Following up on the post I just made (brought to you by 1 Minute Edit Limit):
Ideas for ways to improve download size!
1. If a test is based on a real game, the full game distribution has many many assets that are not used in the benchmarks. On a per-game basis, figure out which assets can be excluded and just rm them. If the game freaks out because it can't find every asset it expects, find out how to bypass that. If it's open source, there's always a way; if it's closed source, you can give up if it seems that expecting certain resources is built-in to the game binaries with no bypass.
2. For all tests (except maybe "untarring the Linux kernel"), switch compression over to LZMA2, using the .tar.xz file format. This codec has excellent compression ratio and very fast decompression time. The only drawback of LZMA2 is compression time, but that's a one-time constant cost at the time of writing the test, so you can be patient.
3. Strip out docs and help files from test source distributions. If compiling from source, you can (hopefully) use something equivalent to ./configure --disable-docs to conveniently tell it not to worry about docs. I guess the only doc you need to leave in is the license file, for legality's sake. But certain programs have megabytes of plaintext, html or xml based docs.

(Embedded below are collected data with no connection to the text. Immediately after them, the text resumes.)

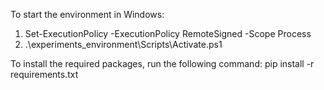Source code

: To start the environment in Windows:
1. Set-ExecutionPolicy -ExecutionPolicy RemoteSigned -Scope Process
2. .\experiments_environment\Scripts\Activate.ps1

To install the required packages, run the following command:
pip install -r requirements.txt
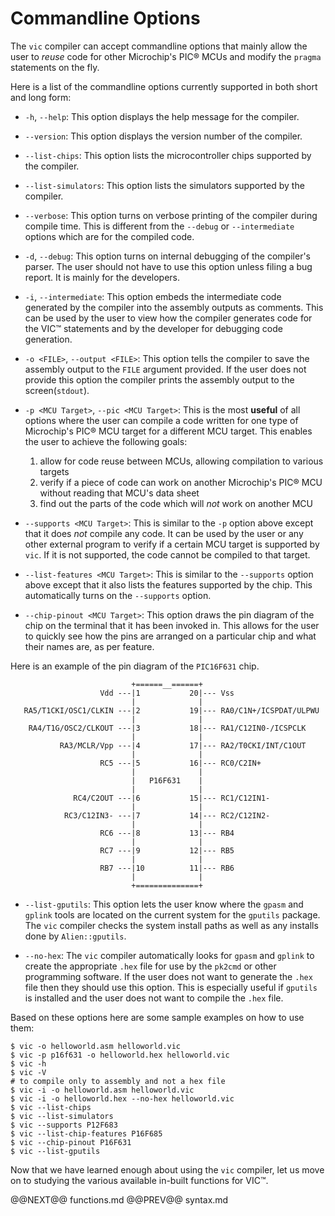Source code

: # Commandline Options

The `vic` compiler can accept commandline options that mainly allow the user to
_reuse_ code for other Microchip's PIC&reg; MCUs and modify the `pragma` statements on the
fly.

Here is a list of the commandline options currently supported in both short and
long form:

- `-h`, `--help`:
    This option displays the help message for the compiler.

- `--version`:
    This option displays the version number of the compiler.

- `--list-chips`:
    This option lists the microcontroller chips supported by the compiler.

- `--list-simulators`:
    This option lists the simulators supported by the compiler.

- `--verbose`:
    This option turns on verbose printing of the compiler during compile time. This is different
from the `--debug` or `--intermediate` options which are for the compiled code.

- `-d`, `--debug`:
    This option turns on internal debugging of the compiler's parser. The user
should not have to use this option unless filing a bug report. It is mainly for
the developers.

- `-i`, `--intermediate`:
    This option embeds the intermediate code generated by the compiler into the
assembly outputs as comments. This can be used by the user to view how the
compiler generates code for the VIC&trade; statements and by the developer for
debugging code generation.

- `-o <FILE>`, `--output <FILE>`:
    This option tells the compiler to save the assembly output to the `FILE`
argument provided. If the user does not provide this option the compiler
prints the assembly output to the screen(`stdout`).

- `-p <MCU Target>`, `--pic <MCU Target>`:
    This is the most **useful** of all options where the user can compile a code
written for one type of Microchip's PIC&reg; MCU target for a different MCU target. This
enables the user to achieve the following goals:

    1. allow for code reuse between MCUs, allowing compilation to various targets
    1. verify if a piece of code can work on another Microchip's PIC&reg; MCU without reading that MCU's data sheet
    1. find out the parts of the code which will _not_ work on another MCU

- `--supports <MCU Target>`:
    This is similar to the `-p` option above except that it does _not_ compile any
code. It can be used by the user or any other external program to verify if a
certain MCU target is supported by `vic`. If it is not supported, the code
cannot be compiled to that target.

- `--list-features <MCU Target>`:
    This is similar to the `--supports` option above except that it also lists
the features supported by the chip. This automatically turns on the `--supports`
option.

- `--chip-pinout <MCU Target>`:
    This option draws the pin diagram of the chip on the terminal that it has
been invoked in. This allows for the user to quickly see how the pins are
arranged on a particular chip and what their names are, as per feature.

Here is an example of the pin diagram of the `PIC16F631` chip.


                               +======__======+
                        Vdd ---|1           20|--- Vss
                               |              |
       RA5/T1CKI/OSC1/CLKIN ---|2           19|--- RA0/C1N+/ICSPDAT/ULPWU
                               |              |
        RA4/T1G/OSC2/CLKOUT ---|3           18|--- RA1/C12IN0-/ICSPCLK
                               |              |
               RA3/MCLR/Vpp ---|4           17|--- RA2/T0CKI/INT/C1OUT
                               |              |
                        RC5 ---|5           16|--- RC0/C2IN+
                               |              |
                               |   P16F631    |
                               |              |
                  RC4/C2OUT ---|6           15|--- RC1/C12IN1-
                               |              |
                RC3/C12IN3- ---|7           14|--- RC2/C12IN2-
                               |              |
                        RC6 ---|8           13|--- RB4
                               |              |
                        RC7 ---|9           12|--- RB5
                               |              |
                        RB7 ---|10          11|--- RB6
                               |              |
                               +==============+


- `--list-gputils`:
    This option lets the user know where the `gpasm` and `gplink` tools are
located on the current system for the `gputils` package. The `vic` compiler
checks the system install paths as well as any installs done by
`Alien::gputils`.

- `--no-hex`:
    The `vic` compiler automatically looks for `gpasm` and `gplink` to create
the appropriate `.hex` file for use by the `pk2cmd` or other programming
software. If the user does not want to generate the `.hex` file then they should
use this option. This is especially useful if `gputils` is installed and the
user does not want to compile the `.hex` file.

Based on these options here are some sample examples on how to use them:

    $ vic -o helloworld.asm helloworld.vic
    $ vic -p p16f631 -o helloworld.hex helloworld.vic
    $ vic -h
    $ vic -V
    # to compile only to assembly and not a hex file
    $ vic -i -o helloworld.asm helloworld.vic
    $ vic -i -o helloworld.hex --no-hex helloworld.vic
    $ vic --list-chips
    $ vic --list-simulators
    $ vic --supports P12F683
    $ vic --list-chip-features P16F685
    $ vic --chip-pinout P16F631
    $ vic --list-gputils

Now that we have learned enough about using the `vic` compiler, let us move on
to studying the various available in-built functions for VIC&trade;.

@@NEXT@@ functions.md @@PREV@@ syntax.md
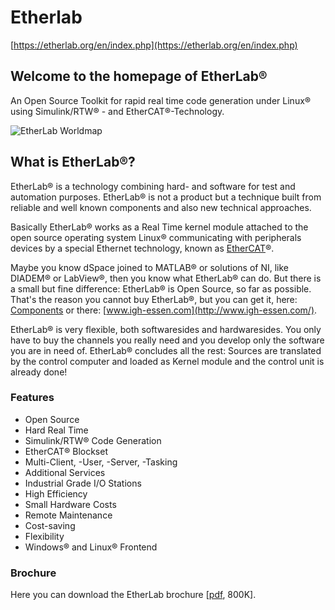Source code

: # Etherlab

[https://etherlab.org/en/index.php](https://etherlab.org/en/index.php)
## Welcome to the homepage of EtherLab®

An Open Source Toolkit for rapid real time code generation under Linux® using Simulink/RTW® - and EtherCAT®-Technology.

![EtherLab Worldmap](https://etherlab.org/images/world.png)

## What is EtherLab®?

EtherLab® is a technology combining hard- and software for test and automation purposes. EtherLab® is not a product but a technique built from reliable and well known components and also new technical approaches.



Basically EtherLab® works as a Real Time kernel module attached to the open source operating system Linux® communicating with peripherals devices by a special Ethernet technology, known as [EtherCAT](http://www.ethercat.org/)®.

Maybe you know dSpace joined to MATLAB® or solutions of NI, like DIADEM® or LabView®, then you know what EtherLab® can do. But there is a small but fine difference: EtherLab® is Open Source, so far as possible. That's the reason you cannot buy EtherLab®, but you can get it, here: [Components](https://etherlab.org/en/components.php) or there: [www.igh-essen.com](http://www.igh-essen.com/).

EtherLab® is very flexible, both softwaresides and hardwaresides. You only have to buy the channels you really need and you develop only the software you are in need of. EtherLab® concludes all the rest: Sources are translated by the control computer and loaded as Kernel module and the control unit is already done!

### Features

- Open Source
- Hard Real Time
- Simulink/RTW® Code Generation
- EtherCAT® Blockset
- Multi-Client, -User, -Server, -Tasking
- Additional Services
- Industrial Grade I/O Stations
- High Efficiency
- Small Hardware Costs
- Remote Maintenance
- Cost-saving
- Flexibility
- Windows® and Linux® Frontend

### Brochure

Here you can download the EtherLab brochure [[pdf](https://etherlab.org/download/flyer.pdf), 800K].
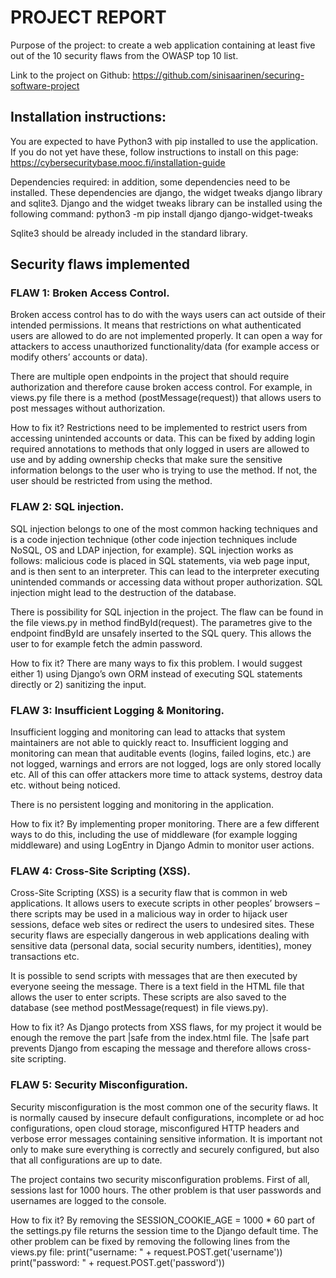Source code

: # PROJECT REPORT

Purpose of the project: to create a web application containing at least five out of the 10 security flaws from the OWASP top 10 list.

Link to the project on Github: https://github.com/sinisaarinen/securing-software-project

## Installation instructions:

You are expected to have Python3 with pip installed to use the application. If you do not yet have these, follow instructions to install on this page: https://cybersecuritybase.mooc.fi/installation-guide

Dependencies required: in addition, some dependencies need to be installed. These dependencies are django, the widget tweaks django library and sqlite3. Django and the widget tweaks library can be installed using the following command:
python3 -m pip install django django-widget-tweaks

Sqlite3 should be already included in the standard library.


## Security flaws implemented

### FLAW 1: Broken Access Control. 

Broken access control has to do with the ways users can act outside of their intended permissions. It means that restrictions on what authenticated users are allowed to do are not implemented properly. It can open a way for attackers to access unauthorized functionality/data (for example access or modify others’ accounts or data).

There are multiple open endpoints in the project that should require authorization and therefore cause broken access control. For example, in views.py file there is a method (postMessage(request)) that allows users to post messages without authorization.

How to fix it? Restrictions need to be implemented to restrict users from accessing unintended accounts or data. This can be fixed by adding login required annotations to methods that only logged in users are allowed to use and by adding ownership checks that make sure the sensitive information belongs to the user who is trying to use the method. If not, the user should be restricted from using the method.

### FLAW 2: SQL injection.

SQL injection belongs to one of the most common hacking techniques and is a code injection technique (other code injection techniques include NoSQL, OS and LDAP injection, for example). SQL injection works as follows: malicious code is placed in SQL statements, via web page input, and is then sent to an interpreter. This can lead to the interpreter executing unintended commands or accessing data without proper authorization. SQL injection might lead to the destruction of the database.

There is possibility for SQL injection in the project. The flaw can be found in the file views.py in method findById(request). The parametres give to the endpoint findById are unsafely inserted to the SQL query. This allows the user to for example fetch the admin password.

How to fix it? There are many ways to fix this problem. I would suggest either 1) using Django’s own ORM instead of executing SQL statements directly or 2) sanitizing the input.

### FLAW 3: Insufficient Logging & Monitoring. 

Insufficient logging and monitoring can lead to attacks that system maintainers are not able to quickly react to. Insufficient logging and monitoring can mean that auditable events (logins, failed logins, etc.) are not logged, warnings and errors are not logged, logs are only stored locally etc. All of this can offer attackers more time to attack systems, destroy data etc. without being noticed.

There is no persistent logging and monitoring in the application.

How to fix it? By implementing proper monitoring. There are a few different ways to do this, including the use of middleware (for example logging middleware) and using LogEntry in Django Admin to monitor user actions.

### FLAW 4: Cross-Site Scripting (XSS). 

Cross-Site Scripting (XSS) is a security flaw that is common in web applications. It allows users to execute scripts in other peoples’ browsers – there scripts may be used in a malicious way in order to hijack user sessions, deface web sites or redirect the users to undesired sites. These security flaws are especially dangerous in web applications dealing with sensitive data (personal data, social security numbers, identities), money transactions etc.

It is possible to send scripts with messages that are then executed by everyone seeing the message. There is a text field in the HTML file that allows the user to enter scripts. These scripts are also saved to the database (see method postMessage(request) in file views.py).

How to fix it? As Django protects from XSS flaws, for my project it would be enough the remove the part |safe from the index.html file. The |safe part prevents Django from escaping the message and therefore allows cross-site scripting.

### FLAW 5: Security Misconfiguration. 

Security misconfiguration is the most common one of the security flaws. It is normally caused by insecure default configurations, incomplete or ad hoc configurations, open cloud storage, misconfigured HTTP headers and verbose error messages containing sensitive information. It is important not only to make sure everything is correctly and securely configured, but also that all configurations are up to date.

The project contains two security misconfiguration problems. First of all, sessions last for 1000 hours. The other problem is that user passwords and usernames are logged to the console.

How to fix it? By removing the SESSION_COOKIE_AGE = 1000 * 60 part of the settings.py file returns the session time to the Django default time. The other problem can be fixed by removing the following lines from the views.py file:
print("username: " + request.POST.get('username'))
print("password: " + request.POST.get('password'))
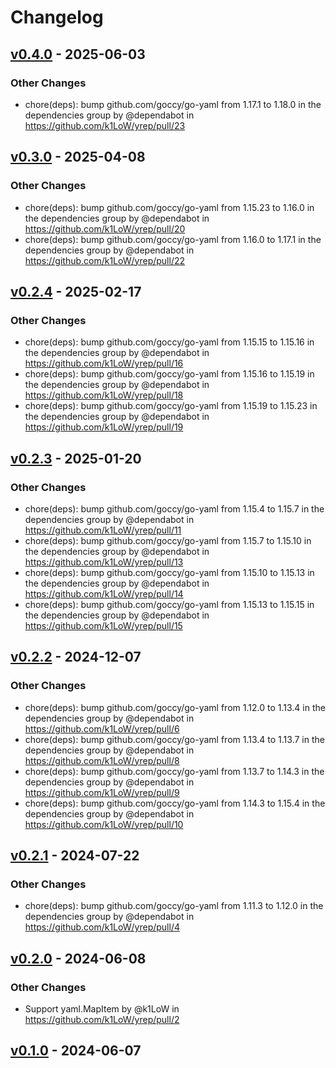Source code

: # Changelog

## [v0.4.0](https://github.com/k1LoW/yrep/compare/v0.3.0...v0.4.0) - 2025-06-03
### Other Changes
- chore(deps): bump github.com/goccy/go-yaml from 1.17.1 to 1.18.0 in the dependencies group by @dependabot in https://github.com/k1LoW/yrep/pull/23

## [v0.3.0](https://github.com/k1LoW/yrep/compare/v0.2.4...v0.3.0) - 2025-04-08
### Other Changes
- chore(deps): bump github.com/goccy/go-yaml from 1.15.23 to 1.16.0 in the dependencies group by @dependabot in https://github.com/k1LoW/yrep/pull/20
- chore(deps): bump github.com/goccy/go-yaml from 1.16.0 to 1.17.1 in the dependencies group by @dependabot in https://github.com/k1LoW/yrep/pull/22

## [v0.2.4](https://github.com/k1LoW/yrep/compare/v0.2.3...v0.2.4) - 2025-02-17
### Other Changes
- chore(deps): bump github.com/goccy/go-yaml from 1.15.15 to 1.15.16 in the dependencies group by @dependabot in https://github.com/k1LoW/yrep/pull/16
- chore(deps): bump github.com/goccy/go-yaml from 1.15.16 to 1.15.19 in the dependencies group by @dependabot in https://github.com/k1LoW/yrep/pull/18
- chore(deps): bump github.com/goccy/go-yaml from 1.15.19 to 1.15.23 in the dependencies group by @dependabot in https://github.com/k1LoW/yrep/pull/19

## [v0.2.3](https://github.com/k1LoW/yrep/compare/v0.2.2...v0.2.3) - 2025-01-20
### Other Changes
- chore(deps): bump github.com/goccy/go-yaml from 1.15.4 to 1.15.7 in the dependencies group by @dependabot in https://github.com/k1LoW/yrep/pull/11
- chore(deps): bump github.com/goccy/go-yaml from 1.15.7 to 1.15.10 in the dependencies group by @dependabot in https://github.com/k1LoW/yrep/pull/13
- chore(deps): bump github.com/goccy/go-yaml from 1.15.10 to 1.15.13 in the dependencies group by @dependabot in https://github.com/k1LoW/yrep/pull/14
- chore(deps): bump github.com/goccy/go-yaml from 1.15.13 to 1.15.15 in the dependencies group by @dependabot in https://github.com/k1LoW/yrep/pull/15

## [v0.2.2](https://github.com/k1LoW/yrep/compare/v0.2.1...v0.2.2) - 2024-12-07
### Other Changes
- chore(deps): bump github.com/goccy/go-yaml from 1.12.0 to 1.13.4 in the dependencies group by @dependabot in https://github.com/k1LoW/yrep/pull/6
- chore(deps): bump github.com/goccy/go-yaml from 1.13.4 to 1.13.7 in the dependencies group by @dependabot in https://github.com/k1LoW/yrep/pull/8
- chore(deps): bump github.com/goccy/go-yaml from 1.13.7 to 1.14.3 in the dependencies group by @dependabot in https://github.com/k1LoW/yrep/pull/9
- chore(deps): bump github.com/goccy/go-yaml from 1.14.3 to 1.15.4 in the dependencies group by @dependabot in https://github.com/k1LoW/yrep/pull/10

## [v0.2.1](https://github.com/k1LoW/yrep/compare/v0.2.0...v0.2.1) - 2024-07-22
### Other Changes
- chore(deps): bump github.com/goccy/go-yaml from 1.11.3 to 1.12.0 in the dependencies group by @dependabot in https://github.com/k1LoW/yrep/pull/4

## [v0.2.0](https://github.com/k1LoW/yrep/compare/v0.1.0...v0.2.0) - 2024-06-08
### Other Changes
- Support yaml.MapItem by @k1LoW in https://github.com/k1LoW/yrep/pull/2

## [v0.1.0](https://github.com/k1LoW/yrep/commits/v0.1.0) - 2024-06-07

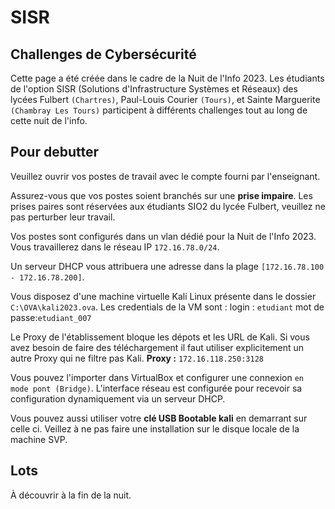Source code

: # SISR

## Challenges de Cybersécurité

Cette page a été créée dans le cadre de la Nuit de l'Info 2023. Les étudiants de l'option SISR (Solutions d'Infrastructure Systèmes et Réseaux) des lycées Fulbert `(Chartres)`, Paul-Louis Courier `(Tours)`, et Sainte Marguerite `(Chambray Les Tours)` participent à différents challenges tout au long de cette nuit de l'info.

## Pour debutter

Veuillez ouvrir vos postes de travail avec le compte fourni par l'enseignant.

Assurez-vous que vos postes soient branchés sur une **prise impaire**. Les prises paires sont réservées aux étudiants SIO2 du lycée Fulbert, veuillez ne pas perturber leur travail.

Vos postes sont configurés dans un vlan dédié pour la Nuit de l'Info 2023.
Vous travaillerez dans le réseau IP `172.16.78.0/24`.

Un serveur DHCP vous attribuera une adresse dans la plage `[172.16.78.100 - 172.16.78.200]`.

Vous disposez d'une machine virtuelle Kali Linux présente dans le dossier `C:\OVA\kali2023.ova`.
Les credentials de la VM sont :
login : `etudiant` mot de passe:`etudiant_007`

Le Proxy de l'établissement bloque les dépots et les URL de Kali.
Si vous avez besoin de faire des téléchargement il faut utiliser explicitement un autre Proxy qui ne filtre pas Kali.
**Proxy :** `172.16.118.250:3128`

Vous pouvez l'importer dans VirtualBox et configurer une connexion `en mode pont (Bridge)`. L'interface réseau est configurée pour recevoir sa configuration dynamiquement via un serveur DHCP.

Vous pouvez aussi utiliser votre **clé USB Bootable kali** en demarrant sur celle ci.
Veillez à ne pas faire une installation sur le disque locale de la machine SVP.

## Lots

À découvrir à la fin de la nuit.
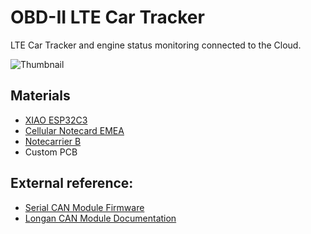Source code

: # OBD-II LTE Car Tracker
LTE Car Tracker and engine status monitoring connected to the Cloud.

![Thumbnail]()

## Materials

- [XIAO ESP32C3](https://www.seeedstudio.com/Seeed-XIAO-ESP32C3-p-5431.html)
- [Cellular Notecard EMEA](https://shop.blues.com/products/notecard?variant=43940458856689)
- [Notecarrier B](https://shop.blues.com/collections/notecarrier/products/carr-b)
- Custom PCB

## External reference:

- [Serial CAN Module Firmware](https://github.com/Longan-Labs/Serial_CAN_Bus)
- [Longan CAN Module Documentation](https://docs.longan-labs.cc/1030001/)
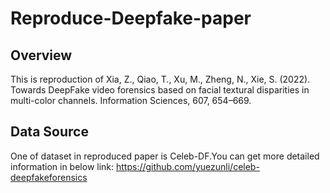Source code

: # Reproduce-Deepfake-paper

## Overview
This is reproduction of Xia, Z., Qiao, T., Xu, M., Zheng, N., Xie, S. (2022). Towards DeepFake video forensics based on facial textural disparities in multi-color channels. Information Sciences, 607, 654–669.

## Data Source
One of dataset in reproduced paper is Celeb-DF.You can get more detailed information in below link: 
https://github.com/yuezunli/celeb-deepfakeforensics

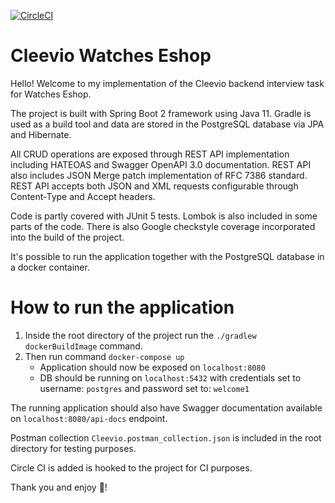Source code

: [![CircleCI](https://circleci.com/gh/adrevikovska/cleevioWatchesEshop.svg?style=shield&circle-token=135bbaab6690e0bacea43c96efdfd00be88c225c)](https://circleci.com/gh/adrevikovska/cleevioWatchesEshop)

# Cleevio Watches Eshop
Hello! Welcome to my implementation of the Cleevio backend interview task for Watches Eshop.

The project is built with Spring Boot 2 framework using Java 11. Gradle is used as a build tool and data are stored in
the PostgreSQL database via JPA and Hibernate.

All CRUD operations are exposed through REST API implementation including HATEOAS and Swagger OpenAPI 3.0 documentation.
REST API also includes JSON Merge patch implementation of RFC 7386 standard. REST API accepts both JSON and XML requests
configurable through Content-Type and Accept headers.

Code is partly covered with JUnit 5 tests. Lombok is also included in some parts of the code.
There is also Google checkstyle coverage incorporated into the build of the project.

It's possible to run the application together with the PostgreSQL database in a docker container.

# How to run the application

1. Inside the root directory of the project run the `./gradlew dockerBuildImage` command.
2. Then run command `docker-compose up`
     * Application should now be exposed on `localhost:8080`
     * DB should be running on `localhost:5432`
       with credentials set to username: `postgres` and password set to: `welcome1`

The running application should also have Swagger documentation available on `localhost:8080/api-docs` endpoint.

Postman collection `Cleevio.postman_collection.json` is included in the root directory for testing purposes.

Circle CI is added is hooked to the project for CI purposes.

Thank you and enjoy :slightly_smiling_face:!
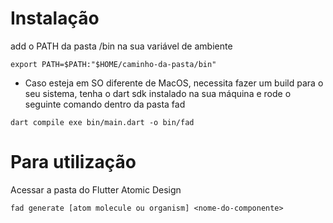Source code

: # Instalação

add o PATH da pasta /bin na sua variável de ambiente

`export PATH=$PATH:"$HOME/caminho-da-pasta/bin"`

- Caso esteja em SO diferente de MacOS, necessita fazer um build para o seu sistema, tenha o dart sdk instalado na sua máquina e rode o seguinte comando dentro da pasta fad

`dart compile exe bin/main.dart -o bin/fad`

# Para utilização 

Acessar a pasta do Flutter Atomic Design

`fad generate [atom molecule ou organism] <nome-do-componente>`


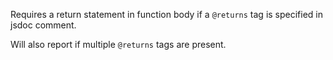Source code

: Requires a return statement in function body if a `@returns` tag is specified in jsdoc comment.

Will also report if multiple `@returns` tags are present.
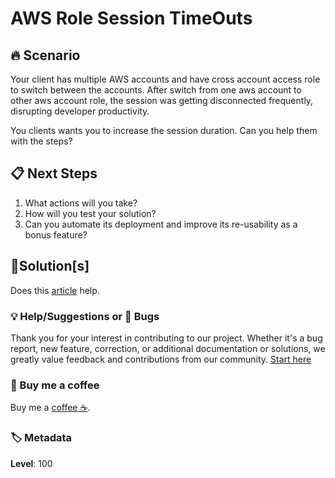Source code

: # AWS Role Session TimeOuts

## 🔥 Scenario

Your client has multiple AWS accounts and have cross account access role to switch between the accounts. After switch from one aws account to other aws account role, the session was getting disconnected frequently, disrupting developer productivity.

You clients wants you to increase the session duration. Can you help them with the steps?

## 📋 Next Steps

1. What actions will you take?
1. How will you test your solution?
1. Can you automate its deployment and improve its re-usability as a bonus feature?

## 🎯Solution[s]

Does this [article][1] help.

### 💡 Help/Suggestions or 🐛 Bugs

Thank you for your interest in contributing to our project. Whether it's a bug report, new feature, correction, or additional documentation or solutions, we greatly value feedback and contributions from our community. [Start here][200]

### 👋 Buy me a coffee

Buy me a [coffee ☕][900].

### 🏷️ Metadata

**Level**: 100

[1]: https://aws.amazon.com/about-aws/whats-new/2018/03/longer-role-sessions
[100]: https://www.udemy.com/course/aws-cloud-development-kit-from-beginner-to-professional/?referralCode=E15D7FB64E417C547579

[200]: https://github.com/miztiik/aws-real-time-use-cases/issues

[900]: https://ko-fi.com/miztiik
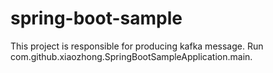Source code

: # spring-boot-sample

This project is responsible for producing kafka message. Run com.github.xiaozhong.SpringBootSampleApplication.main.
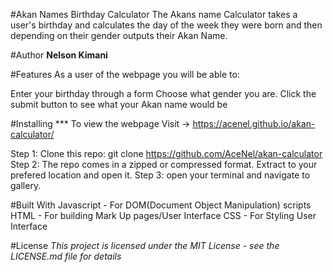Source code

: #Akan Names Birthday Calculator
The Akans name Calculator takes a user's birthday and calculates the day of the week they were born and then depending on their gender outputs their Akan Name.

#Author
**Nelson Kimani**

#Features
As a user of the webpage you will be able to:

Enter your birthday through a form
Choose what gender you are.
Click the submit button to see what your Akan name would be

#Installing
*** To view the webpage Visit -> https://acenel.github.io/akan-calculator/

Step 1: Clone this repo: git clone https://github.com/AceNel/akan-calculator
Step 2: The repo comes in a zipped or compressed format. Extract to your prefered location and open it.
Step 3: open your terminal and navigate to gallery.

#Built With
Javascript - For DOM(Document Object Manipulation) scripts
HTML - For building Mark Up pages/User Interface
CSS - For Styling User Interface

#License
*This project is licensed under the MIT License - see the LICENSE.md file for details*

4. Make sure as many tests as possible (especially those in popular suites) use the same version of each program for any tests that use the same program. So you don't want to download foo-1.4.0.tar.xz in one test, then foo-1.4.1.tar.xz in the next test, especially when you can avoid this within a suite (since most users will run suites, not individual tests).
Also, while disk space isn't a concern on my desktop, it is on my laptop. It makes it much harder to do a graphics benchmark on my laptop when I have such space constraints and the tests are so huge (especially the ones that compile from source; all the intermediate objects plus the final build are quite massive).
If I had an uncapped connection, I would happily run tests on my desktop where space isn't an issue.
Maybe you can add a parameter to openbenchmarking.org letting users query tests by test download size?